— Task details —
Collect each line of the entries that holds the string "nullptr".
*** Opening of Data shown ***
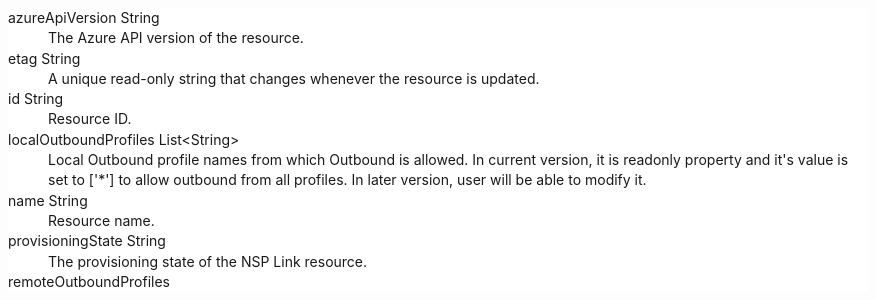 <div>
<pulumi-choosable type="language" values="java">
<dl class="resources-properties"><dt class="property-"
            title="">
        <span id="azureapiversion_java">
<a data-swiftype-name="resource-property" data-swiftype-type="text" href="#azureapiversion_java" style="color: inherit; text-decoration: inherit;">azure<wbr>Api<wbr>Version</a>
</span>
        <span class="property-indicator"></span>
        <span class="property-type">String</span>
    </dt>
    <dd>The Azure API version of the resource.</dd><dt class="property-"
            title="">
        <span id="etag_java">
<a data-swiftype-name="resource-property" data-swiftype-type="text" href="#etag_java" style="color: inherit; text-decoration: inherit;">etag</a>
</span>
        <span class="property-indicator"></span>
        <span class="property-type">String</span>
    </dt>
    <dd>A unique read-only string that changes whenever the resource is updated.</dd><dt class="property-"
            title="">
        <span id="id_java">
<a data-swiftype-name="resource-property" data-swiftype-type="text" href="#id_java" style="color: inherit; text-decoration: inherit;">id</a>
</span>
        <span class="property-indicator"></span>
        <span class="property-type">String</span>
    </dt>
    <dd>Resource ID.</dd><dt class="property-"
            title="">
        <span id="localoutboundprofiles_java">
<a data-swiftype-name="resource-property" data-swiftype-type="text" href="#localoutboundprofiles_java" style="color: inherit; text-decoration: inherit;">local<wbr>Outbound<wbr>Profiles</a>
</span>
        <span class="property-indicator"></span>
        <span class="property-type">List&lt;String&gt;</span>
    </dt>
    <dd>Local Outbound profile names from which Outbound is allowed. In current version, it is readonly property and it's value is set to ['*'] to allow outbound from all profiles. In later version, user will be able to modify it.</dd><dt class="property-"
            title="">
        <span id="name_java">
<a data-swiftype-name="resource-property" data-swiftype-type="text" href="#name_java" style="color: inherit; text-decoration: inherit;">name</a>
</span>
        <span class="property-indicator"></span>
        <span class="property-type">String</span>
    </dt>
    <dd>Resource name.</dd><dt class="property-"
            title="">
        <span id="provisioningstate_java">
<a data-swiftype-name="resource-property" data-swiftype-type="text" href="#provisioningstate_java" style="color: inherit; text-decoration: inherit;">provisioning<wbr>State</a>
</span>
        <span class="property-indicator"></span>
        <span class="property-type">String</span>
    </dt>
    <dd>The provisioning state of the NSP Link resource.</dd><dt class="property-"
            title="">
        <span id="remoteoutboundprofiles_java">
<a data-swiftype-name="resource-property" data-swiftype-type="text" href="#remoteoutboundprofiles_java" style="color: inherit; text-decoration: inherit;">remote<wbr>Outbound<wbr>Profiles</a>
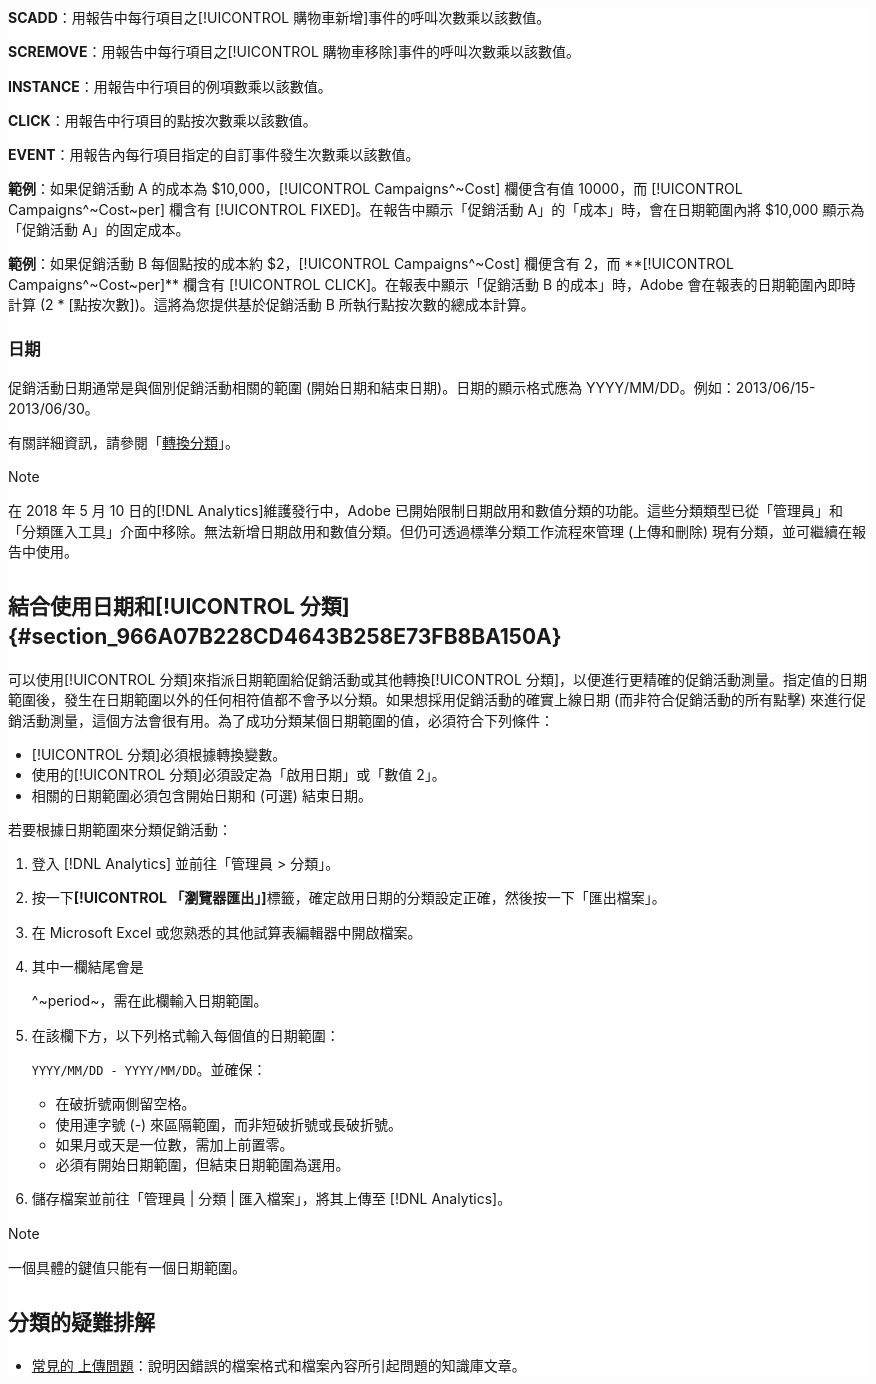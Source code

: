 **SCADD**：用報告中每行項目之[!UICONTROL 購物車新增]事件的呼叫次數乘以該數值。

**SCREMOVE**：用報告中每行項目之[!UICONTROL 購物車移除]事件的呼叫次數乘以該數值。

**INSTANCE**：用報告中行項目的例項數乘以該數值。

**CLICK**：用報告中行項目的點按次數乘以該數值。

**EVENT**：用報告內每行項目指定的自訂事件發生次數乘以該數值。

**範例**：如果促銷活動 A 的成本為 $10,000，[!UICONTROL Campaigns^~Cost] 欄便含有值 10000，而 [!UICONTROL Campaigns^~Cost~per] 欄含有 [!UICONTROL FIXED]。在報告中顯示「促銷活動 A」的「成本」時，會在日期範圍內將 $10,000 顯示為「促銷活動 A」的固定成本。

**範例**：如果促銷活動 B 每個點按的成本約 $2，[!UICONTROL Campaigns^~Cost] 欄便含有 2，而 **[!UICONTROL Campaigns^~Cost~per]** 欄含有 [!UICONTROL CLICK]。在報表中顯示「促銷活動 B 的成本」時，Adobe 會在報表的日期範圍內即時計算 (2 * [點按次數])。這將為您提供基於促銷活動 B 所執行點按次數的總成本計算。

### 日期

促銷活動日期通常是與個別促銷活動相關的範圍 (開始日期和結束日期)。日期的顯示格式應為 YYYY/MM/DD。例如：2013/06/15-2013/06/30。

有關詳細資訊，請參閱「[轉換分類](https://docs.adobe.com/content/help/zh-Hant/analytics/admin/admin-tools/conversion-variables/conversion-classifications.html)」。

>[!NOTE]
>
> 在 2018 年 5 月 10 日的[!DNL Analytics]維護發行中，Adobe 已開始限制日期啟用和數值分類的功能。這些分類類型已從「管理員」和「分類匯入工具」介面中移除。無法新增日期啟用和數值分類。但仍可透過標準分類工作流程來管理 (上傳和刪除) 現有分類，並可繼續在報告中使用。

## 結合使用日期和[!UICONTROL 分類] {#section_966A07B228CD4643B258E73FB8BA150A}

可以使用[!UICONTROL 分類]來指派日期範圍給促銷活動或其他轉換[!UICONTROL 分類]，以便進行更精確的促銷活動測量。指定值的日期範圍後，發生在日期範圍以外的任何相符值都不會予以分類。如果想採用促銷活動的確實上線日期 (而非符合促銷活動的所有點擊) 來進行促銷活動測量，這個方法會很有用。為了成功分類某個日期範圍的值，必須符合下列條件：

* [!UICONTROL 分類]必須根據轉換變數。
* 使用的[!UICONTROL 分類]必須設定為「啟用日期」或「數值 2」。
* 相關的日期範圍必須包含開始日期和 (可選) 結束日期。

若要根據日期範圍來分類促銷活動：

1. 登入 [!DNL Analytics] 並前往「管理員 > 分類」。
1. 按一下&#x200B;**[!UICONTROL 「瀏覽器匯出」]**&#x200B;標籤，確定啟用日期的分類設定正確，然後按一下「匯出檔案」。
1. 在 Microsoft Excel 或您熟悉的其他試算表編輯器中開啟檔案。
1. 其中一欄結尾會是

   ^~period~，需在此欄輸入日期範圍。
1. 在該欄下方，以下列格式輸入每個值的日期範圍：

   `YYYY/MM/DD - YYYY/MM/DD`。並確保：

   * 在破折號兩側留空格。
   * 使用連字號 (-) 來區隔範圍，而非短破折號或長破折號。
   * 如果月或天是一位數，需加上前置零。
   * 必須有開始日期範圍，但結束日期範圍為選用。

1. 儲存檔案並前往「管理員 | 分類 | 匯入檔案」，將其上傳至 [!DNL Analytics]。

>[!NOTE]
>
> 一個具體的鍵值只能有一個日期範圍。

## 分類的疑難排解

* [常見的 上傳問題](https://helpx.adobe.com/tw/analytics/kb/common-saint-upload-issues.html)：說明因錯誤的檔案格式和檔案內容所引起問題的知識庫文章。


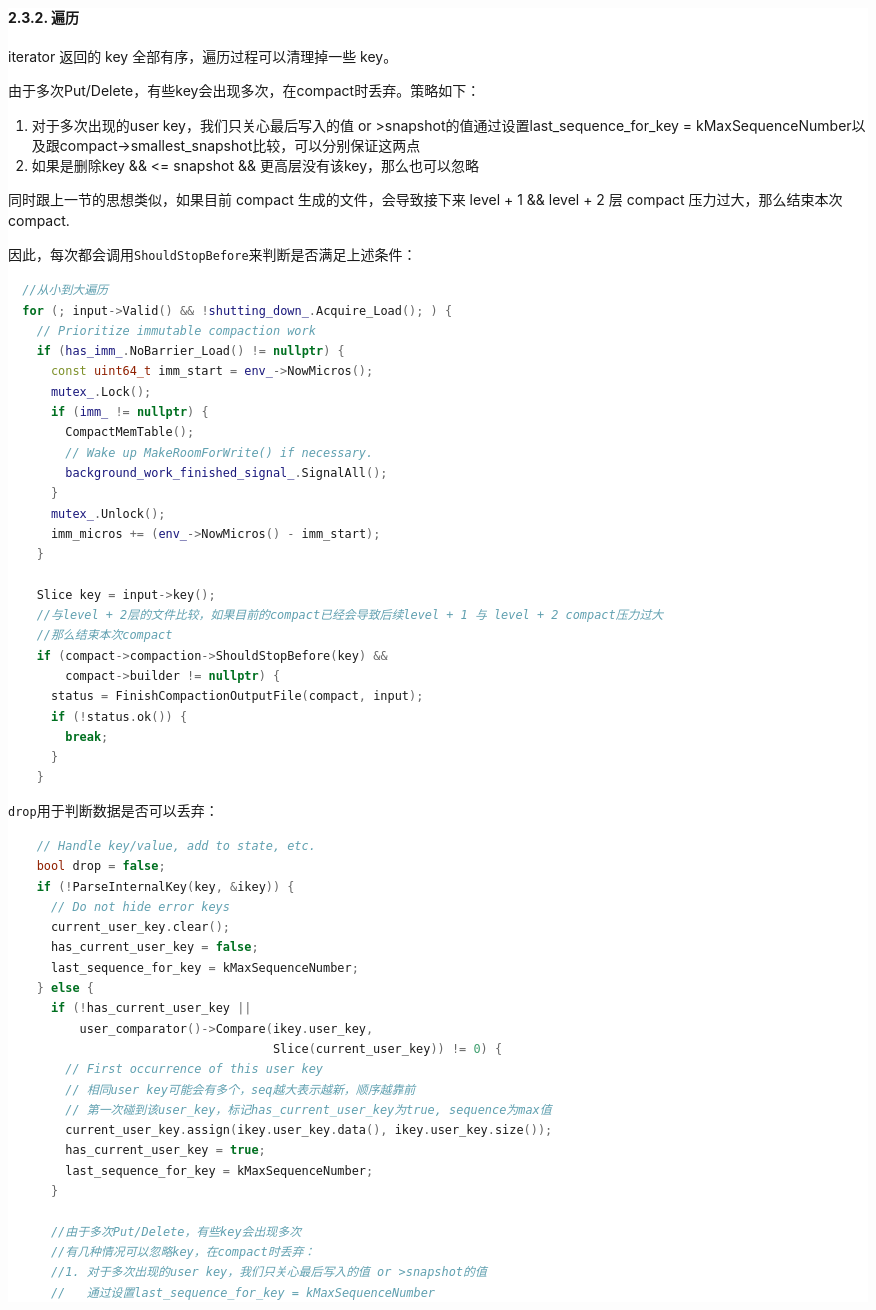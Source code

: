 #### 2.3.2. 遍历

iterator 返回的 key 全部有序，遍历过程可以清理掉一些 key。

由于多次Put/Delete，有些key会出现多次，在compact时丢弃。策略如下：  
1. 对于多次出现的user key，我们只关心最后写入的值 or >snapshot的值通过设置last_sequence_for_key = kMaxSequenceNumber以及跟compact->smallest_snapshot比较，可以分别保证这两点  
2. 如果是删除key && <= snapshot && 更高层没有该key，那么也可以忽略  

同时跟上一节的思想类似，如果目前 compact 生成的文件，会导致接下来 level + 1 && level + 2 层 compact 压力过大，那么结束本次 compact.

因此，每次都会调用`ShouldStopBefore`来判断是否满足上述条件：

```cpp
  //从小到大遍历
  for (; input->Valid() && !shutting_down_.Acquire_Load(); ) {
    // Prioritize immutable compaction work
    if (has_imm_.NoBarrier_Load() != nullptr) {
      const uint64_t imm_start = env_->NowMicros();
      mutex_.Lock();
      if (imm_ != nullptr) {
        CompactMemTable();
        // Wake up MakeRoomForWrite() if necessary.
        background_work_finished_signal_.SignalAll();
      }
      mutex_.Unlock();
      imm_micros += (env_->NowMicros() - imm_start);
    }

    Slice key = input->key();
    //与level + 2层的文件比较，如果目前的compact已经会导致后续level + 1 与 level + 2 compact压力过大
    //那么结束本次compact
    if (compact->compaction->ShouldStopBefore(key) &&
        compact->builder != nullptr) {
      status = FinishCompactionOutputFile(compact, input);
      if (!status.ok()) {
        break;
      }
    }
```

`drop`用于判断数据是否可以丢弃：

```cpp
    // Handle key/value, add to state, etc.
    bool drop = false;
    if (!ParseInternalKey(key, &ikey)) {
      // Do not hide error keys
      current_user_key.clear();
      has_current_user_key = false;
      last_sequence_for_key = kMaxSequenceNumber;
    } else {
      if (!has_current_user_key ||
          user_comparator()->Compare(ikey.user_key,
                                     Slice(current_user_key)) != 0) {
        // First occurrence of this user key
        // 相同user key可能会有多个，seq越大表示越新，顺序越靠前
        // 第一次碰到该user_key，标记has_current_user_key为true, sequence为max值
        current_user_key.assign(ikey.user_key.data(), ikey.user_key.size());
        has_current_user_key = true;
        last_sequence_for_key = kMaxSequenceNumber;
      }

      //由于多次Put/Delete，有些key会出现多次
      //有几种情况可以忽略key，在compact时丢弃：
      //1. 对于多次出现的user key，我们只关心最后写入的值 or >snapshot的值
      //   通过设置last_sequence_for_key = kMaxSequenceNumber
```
*** Close of Data shown ***
— Task solution —
    if (has_imm_.NoBarrier_Load() != nullptr) {
      if (imm_ != nullptr) {
        compact->builder != nullptr) {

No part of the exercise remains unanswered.